“Non chiamatela più Coppa Davis”, chiede l’erede di Henri Cochet, uno dei mitici “Moschettieri” di Francia che strapparono l’insalatiera dalle mani di Bill Tilden e degli Stati Uniti in quell’indimenticabile 11 settembre nel 1927 sull’erba di Philadelphia. La gara a squadre più famosa del tennis va in pensione a calci, dopo 118 anni di fulgore. Anche se tanti, troppi, praticamente tutti quelli che l’hanno vissuta, mormorano un sommesso: “Addio, mia amata addio”, da oggi a domenica a Lille, con la finale Francia-Croazia, va in scena l’ultimo atto con la formula tradizionale.

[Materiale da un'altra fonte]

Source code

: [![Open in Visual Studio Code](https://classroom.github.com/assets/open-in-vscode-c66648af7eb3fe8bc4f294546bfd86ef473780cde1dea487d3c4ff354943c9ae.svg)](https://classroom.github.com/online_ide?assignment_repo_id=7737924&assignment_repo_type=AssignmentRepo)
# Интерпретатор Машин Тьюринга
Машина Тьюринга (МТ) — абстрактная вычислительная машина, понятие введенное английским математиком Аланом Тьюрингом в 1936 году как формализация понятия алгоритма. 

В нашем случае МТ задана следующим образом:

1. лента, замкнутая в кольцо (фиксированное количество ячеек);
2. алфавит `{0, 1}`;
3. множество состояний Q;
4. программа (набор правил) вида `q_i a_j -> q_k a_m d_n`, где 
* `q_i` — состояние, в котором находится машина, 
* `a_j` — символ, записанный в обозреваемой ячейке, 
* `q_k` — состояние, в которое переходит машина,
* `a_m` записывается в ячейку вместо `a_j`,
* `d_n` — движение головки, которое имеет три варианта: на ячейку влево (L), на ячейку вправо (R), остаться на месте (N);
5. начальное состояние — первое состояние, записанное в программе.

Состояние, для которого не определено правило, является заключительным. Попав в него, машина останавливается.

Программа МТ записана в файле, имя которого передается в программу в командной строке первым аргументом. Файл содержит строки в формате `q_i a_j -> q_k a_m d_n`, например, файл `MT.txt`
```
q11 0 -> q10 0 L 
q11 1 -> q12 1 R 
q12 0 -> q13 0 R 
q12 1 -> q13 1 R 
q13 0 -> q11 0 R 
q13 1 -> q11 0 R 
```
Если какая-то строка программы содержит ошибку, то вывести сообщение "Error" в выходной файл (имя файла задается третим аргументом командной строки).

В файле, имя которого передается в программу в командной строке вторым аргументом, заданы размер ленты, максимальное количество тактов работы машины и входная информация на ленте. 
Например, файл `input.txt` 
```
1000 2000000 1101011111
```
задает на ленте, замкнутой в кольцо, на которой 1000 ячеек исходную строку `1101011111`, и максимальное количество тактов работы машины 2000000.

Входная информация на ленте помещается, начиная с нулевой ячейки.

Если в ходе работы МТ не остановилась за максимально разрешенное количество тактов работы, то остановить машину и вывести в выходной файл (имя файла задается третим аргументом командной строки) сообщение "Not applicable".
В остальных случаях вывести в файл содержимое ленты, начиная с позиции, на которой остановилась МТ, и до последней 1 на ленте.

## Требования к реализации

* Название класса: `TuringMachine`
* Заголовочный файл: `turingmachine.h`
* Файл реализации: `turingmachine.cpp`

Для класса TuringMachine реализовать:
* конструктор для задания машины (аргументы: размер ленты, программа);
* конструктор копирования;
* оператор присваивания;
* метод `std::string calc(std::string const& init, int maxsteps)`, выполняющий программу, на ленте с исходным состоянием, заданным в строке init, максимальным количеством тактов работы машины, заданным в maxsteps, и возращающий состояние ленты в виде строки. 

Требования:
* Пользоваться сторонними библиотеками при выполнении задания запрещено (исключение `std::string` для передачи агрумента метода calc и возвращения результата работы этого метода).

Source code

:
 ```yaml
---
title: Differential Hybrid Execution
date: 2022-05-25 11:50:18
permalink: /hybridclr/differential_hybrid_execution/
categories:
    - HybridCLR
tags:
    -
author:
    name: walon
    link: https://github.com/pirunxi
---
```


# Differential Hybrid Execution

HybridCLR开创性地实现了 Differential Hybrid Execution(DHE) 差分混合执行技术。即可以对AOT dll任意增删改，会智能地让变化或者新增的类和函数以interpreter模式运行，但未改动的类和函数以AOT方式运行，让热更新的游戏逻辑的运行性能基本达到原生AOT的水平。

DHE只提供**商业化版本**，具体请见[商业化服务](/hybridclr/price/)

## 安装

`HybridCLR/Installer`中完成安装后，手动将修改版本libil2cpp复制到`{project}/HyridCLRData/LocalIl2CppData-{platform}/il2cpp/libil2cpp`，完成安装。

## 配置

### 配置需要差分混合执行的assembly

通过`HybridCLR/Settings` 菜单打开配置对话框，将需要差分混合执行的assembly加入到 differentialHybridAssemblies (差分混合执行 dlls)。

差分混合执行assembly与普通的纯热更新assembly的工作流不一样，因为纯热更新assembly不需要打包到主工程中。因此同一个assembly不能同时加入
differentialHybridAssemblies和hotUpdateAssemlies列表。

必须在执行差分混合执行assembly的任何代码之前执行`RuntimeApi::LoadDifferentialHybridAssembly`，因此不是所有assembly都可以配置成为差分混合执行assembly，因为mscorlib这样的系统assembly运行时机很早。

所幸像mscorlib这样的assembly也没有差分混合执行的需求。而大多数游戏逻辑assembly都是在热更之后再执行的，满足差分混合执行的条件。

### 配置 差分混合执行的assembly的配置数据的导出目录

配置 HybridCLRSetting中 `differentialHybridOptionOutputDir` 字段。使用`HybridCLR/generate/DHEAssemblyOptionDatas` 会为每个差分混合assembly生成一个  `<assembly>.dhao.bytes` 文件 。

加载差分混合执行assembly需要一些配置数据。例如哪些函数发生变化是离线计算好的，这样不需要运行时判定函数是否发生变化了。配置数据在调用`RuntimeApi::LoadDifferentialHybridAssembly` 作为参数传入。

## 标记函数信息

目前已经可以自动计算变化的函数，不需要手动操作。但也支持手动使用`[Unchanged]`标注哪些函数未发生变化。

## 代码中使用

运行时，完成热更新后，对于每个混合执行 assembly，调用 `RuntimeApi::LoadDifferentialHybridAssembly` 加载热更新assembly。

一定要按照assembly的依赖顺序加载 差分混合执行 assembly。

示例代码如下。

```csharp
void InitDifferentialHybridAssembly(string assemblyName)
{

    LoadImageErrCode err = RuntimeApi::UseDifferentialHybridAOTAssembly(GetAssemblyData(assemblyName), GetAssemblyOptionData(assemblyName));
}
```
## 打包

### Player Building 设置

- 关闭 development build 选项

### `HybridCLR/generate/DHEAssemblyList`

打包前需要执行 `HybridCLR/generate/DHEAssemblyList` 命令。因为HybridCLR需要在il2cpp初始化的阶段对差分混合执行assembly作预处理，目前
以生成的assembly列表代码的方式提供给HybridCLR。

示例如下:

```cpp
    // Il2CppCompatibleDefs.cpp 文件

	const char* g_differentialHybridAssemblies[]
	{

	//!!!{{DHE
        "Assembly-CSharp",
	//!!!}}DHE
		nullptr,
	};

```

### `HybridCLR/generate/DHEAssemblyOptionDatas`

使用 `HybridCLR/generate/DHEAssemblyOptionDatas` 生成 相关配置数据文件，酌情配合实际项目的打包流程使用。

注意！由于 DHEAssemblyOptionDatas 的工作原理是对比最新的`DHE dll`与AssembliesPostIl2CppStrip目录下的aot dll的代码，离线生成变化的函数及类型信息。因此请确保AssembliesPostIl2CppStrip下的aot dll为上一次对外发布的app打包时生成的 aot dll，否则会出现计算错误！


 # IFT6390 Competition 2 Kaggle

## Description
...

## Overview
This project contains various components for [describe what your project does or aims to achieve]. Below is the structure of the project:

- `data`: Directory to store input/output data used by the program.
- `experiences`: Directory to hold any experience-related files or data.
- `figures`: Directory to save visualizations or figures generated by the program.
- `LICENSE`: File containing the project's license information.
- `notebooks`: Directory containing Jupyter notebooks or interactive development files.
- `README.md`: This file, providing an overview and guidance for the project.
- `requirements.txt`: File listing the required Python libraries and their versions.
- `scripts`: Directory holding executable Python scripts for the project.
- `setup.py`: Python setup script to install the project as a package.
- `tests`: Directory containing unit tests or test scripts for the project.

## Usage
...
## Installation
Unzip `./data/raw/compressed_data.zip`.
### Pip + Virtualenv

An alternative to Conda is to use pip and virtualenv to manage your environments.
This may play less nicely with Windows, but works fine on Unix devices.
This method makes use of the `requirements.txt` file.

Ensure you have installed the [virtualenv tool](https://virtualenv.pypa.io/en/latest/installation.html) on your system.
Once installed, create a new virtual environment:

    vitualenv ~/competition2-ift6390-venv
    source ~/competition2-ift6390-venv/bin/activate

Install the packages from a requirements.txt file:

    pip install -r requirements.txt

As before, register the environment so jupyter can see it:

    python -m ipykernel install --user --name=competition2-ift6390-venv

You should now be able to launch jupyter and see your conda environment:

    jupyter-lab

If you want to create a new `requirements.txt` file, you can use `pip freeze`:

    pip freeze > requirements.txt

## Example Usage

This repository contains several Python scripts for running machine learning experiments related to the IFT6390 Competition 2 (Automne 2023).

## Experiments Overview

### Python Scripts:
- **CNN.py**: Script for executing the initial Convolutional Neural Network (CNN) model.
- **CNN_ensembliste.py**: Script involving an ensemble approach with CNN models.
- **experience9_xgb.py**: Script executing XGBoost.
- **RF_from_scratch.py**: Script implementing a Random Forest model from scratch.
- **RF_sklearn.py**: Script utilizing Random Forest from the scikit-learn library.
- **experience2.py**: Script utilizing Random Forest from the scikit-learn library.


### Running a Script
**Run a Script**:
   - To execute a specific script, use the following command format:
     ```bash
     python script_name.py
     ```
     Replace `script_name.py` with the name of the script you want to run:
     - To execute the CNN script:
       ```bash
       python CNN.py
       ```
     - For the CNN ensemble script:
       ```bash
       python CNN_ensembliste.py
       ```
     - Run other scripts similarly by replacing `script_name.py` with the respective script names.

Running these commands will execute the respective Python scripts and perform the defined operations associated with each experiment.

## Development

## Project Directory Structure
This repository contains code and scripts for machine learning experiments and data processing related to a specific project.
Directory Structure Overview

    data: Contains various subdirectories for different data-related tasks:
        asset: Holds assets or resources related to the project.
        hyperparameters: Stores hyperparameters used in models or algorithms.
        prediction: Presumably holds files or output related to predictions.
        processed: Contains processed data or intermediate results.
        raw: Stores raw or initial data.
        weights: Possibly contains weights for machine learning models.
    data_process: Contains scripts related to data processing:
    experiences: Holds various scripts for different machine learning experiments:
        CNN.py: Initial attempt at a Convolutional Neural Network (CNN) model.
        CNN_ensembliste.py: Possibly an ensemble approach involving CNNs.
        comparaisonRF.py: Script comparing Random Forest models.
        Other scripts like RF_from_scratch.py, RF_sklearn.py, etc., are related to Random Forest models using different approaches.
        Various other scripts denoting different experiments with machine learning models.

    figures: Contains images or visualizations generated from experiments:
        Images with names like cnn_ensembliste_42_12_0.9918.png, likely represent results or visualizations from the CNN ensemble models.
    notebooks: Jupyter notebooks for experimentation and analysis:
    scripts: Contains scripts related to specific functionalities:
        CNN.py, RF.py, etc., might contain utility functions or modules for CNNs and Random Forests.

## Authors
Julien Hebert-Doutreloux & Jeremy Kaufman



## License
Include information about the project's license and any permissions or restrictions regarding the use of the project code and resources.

Tre miliardi di dollari in venticinque anni del calciatore del Barcellona Gerard Piqué hanno spinto i gruppi di potere della Federtennis mondiale a cambiar faccia dall’anno prossimo alla Coppa: non più quattro tappe spalmate durante la stagione ma tutto in una sola settimana e in uno stesso posto, con 18 nazioni divise in gruppi, e partite accorciate, nel confronto, da quatto singolari e un doppio a due singolari e un doppio, e come durata, da cinque a tre set. “È sul 4-4 al quinto set che si vedono gli uomini”, avrebbe ripetuto ancora una volta il povero Cochet.
Soprattutto, povero tennis. Perché, oltre tutto, al di là dei 20 milioni di dollari in palio, i giocatori più forti, con l’eccezione del re di Spagna Rafa Nadal, sono contrari. A partire dalla data, l’ultima settimana di novembre, quando hanno appena cominciato le uniche vere ferie della stagione. Data che proprio non si può spostare: l’Atp, gestore del circuito dei tornei, che da sempre si fa i dispetti con l’Itf, ha rilanciato la propria gara a squadre, la Coppa delle Nazioni, con 24 paesi in gara per dieci giorni, rimpolpandola di 750, preziosi, punti per la classifica e di 15 milioni di dollari di premi, riposizionandola, dalla tedesca Dusserdorf in tre città australiane, e ridatandola, da maggio al 3-12 gennaio 2020.
Meno di due mesi dopo la finale di Davis che per i prossimi due anni si terrà a Madrid. Nel 2019, dal 18 al 24 novembre, troppe a ridosso della nuova creatura Atp e quindi alla disperata - e vana - ricerca di un anticipo, in primavera o a settembre. Pena un ridimensionamento della gara più famosa a una super-esibizione, anche perché non distribuisce punti Atp, proprio come la Laver Cup, Europa-Resto del mondo, organizzata da Roger Federer sulla falsariga della Ryder Cup di golf, il 20-22 settembre 2019 a Ginevra.
Gli intrecci non finiscono qui: il popolo del tennis francese ha chiesto addirittura al presidente federale, Bernard Giudicelli, di tornare sulla decisione e di abiurare al patto scellerato a favore della nuova Coppa con gli Stati Uniti. Cui, ironia della sorte, è legato il nome della manifestazione, da uno dei quattro giocatori di Harvard, Dwight F. Davis, che progettò la formula del torneo e pagò di tasca il trofeo d’argento per la prima edizione del 1900 a Brookline, Massachusetts, contro il Regno Unito. In testa alla protesta c’era il condottiero della Francia di Davis, Yannick Noah, l’ultimo campione Slam dei blues, al Roland Garros 1983, il capitano non giocatore che riportò dopo 59 anni la Davis ai francesi, nel 1991 a Lione. Ed è stato poi l’artefice di altri due successi, nel 1996 e nel 2017.
Fino ad identificarsi con la gara che lo rappresenta anche come filosofia, come creatività, come fantasia. Nel 1991, il moro di Francia, personaggio cardine da quarant’anni in qua del tennis transalpino, beffò gli americani, favoriti con Sampras ed Agassi, tirando fuori dal letto d’ospedale Henri Leconte dopo un’operazione d’ernia del disco e rigenerandolo da numero 159 del mondo a protagonista di due punti d’oro. Stavolta ci riprova contro gli ospiti di Croazia, favoriti dal bombardiere Cilic e dal solido Coric, rilanciando il suo erede, Tsonga, al rientro dopo sette mesi per l’ennesima operazione alle ginocchia ed appena 259 del mondo, e preferendo a sorpresa il più estroso Chardy all’ultimo allievo, Pouille.
L’ultimo sogno di Davis va vissuto fino in fondo.